Venda Beadwork in Limpopo

My name is Elisa Ramboda. I’ve lived here in Ramahantsha* my whole life, more than 70 years. I’m the first member of Pfano, my savings scheme, and I was the first to join when the Federation of the Urban and Rural Poor (FEDUP) was launched in Limpopo because I heard about savings. When the FEDUP income generation project started I took my first loan of R 1000 – to buy beads in town and sell Venda beadwork here at my house and at paying points where people get their grants. Even when there is a wedding, people come and place orders with me to make them traditional decorations.

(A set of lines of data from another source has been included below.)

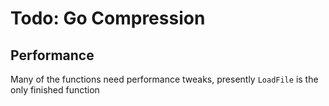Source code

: # Todo: Go Compression

## Performance

Many of the functions need performance tweaks, presently `LoadFile` is the only finished function
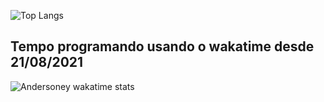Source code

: ![Top Langs](https://github-readme-stats.vercel.app/api/top-langs/?username=andersoney&layout=compact&count_private=true&locale=pt-br&hide=jupyter%20notebook,SourcePawn,shell,pascal,c,ApacheConf,Makefile,Dockerfile,Roff&langs_count=8&theme=dark)

## Tempo programando usando o wakatime desde 21/08/2021
![Andersoney wakatime stats](https://github-readme-stats.vercel.app/api/wakatime?username=andersoney)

I sell headbands for R150, armbands for R90, belts are R150 and necklaces cost R40. I make good profits and I have already taken and repaid three loans! This helps me to pay my grandchildren’s school fees. I also support my daughter-in-law and my son.”

This blog traces the stories of FEDUP members in four South African regions who use the Federation Income Generation Programme (FIGP) to start businesses, support family members, and secure their livelihoods.

(*near Makhado / Louis Trichardt in Limpopo)

FEDUP is built on daily savings

As a network of saving schemes, FEDUP’s core practice centres on daily savings collections that establish a space for individuals to share daily struggles and for savings group to identify solutions. Most often members’ needs pertain to accessing well-located land, security of tenure, improved shelter, housing and basic services. Through daily collections and other community organisation tools FEDUP has built partnerships with government on all tiers, negotiating access to many of these needs.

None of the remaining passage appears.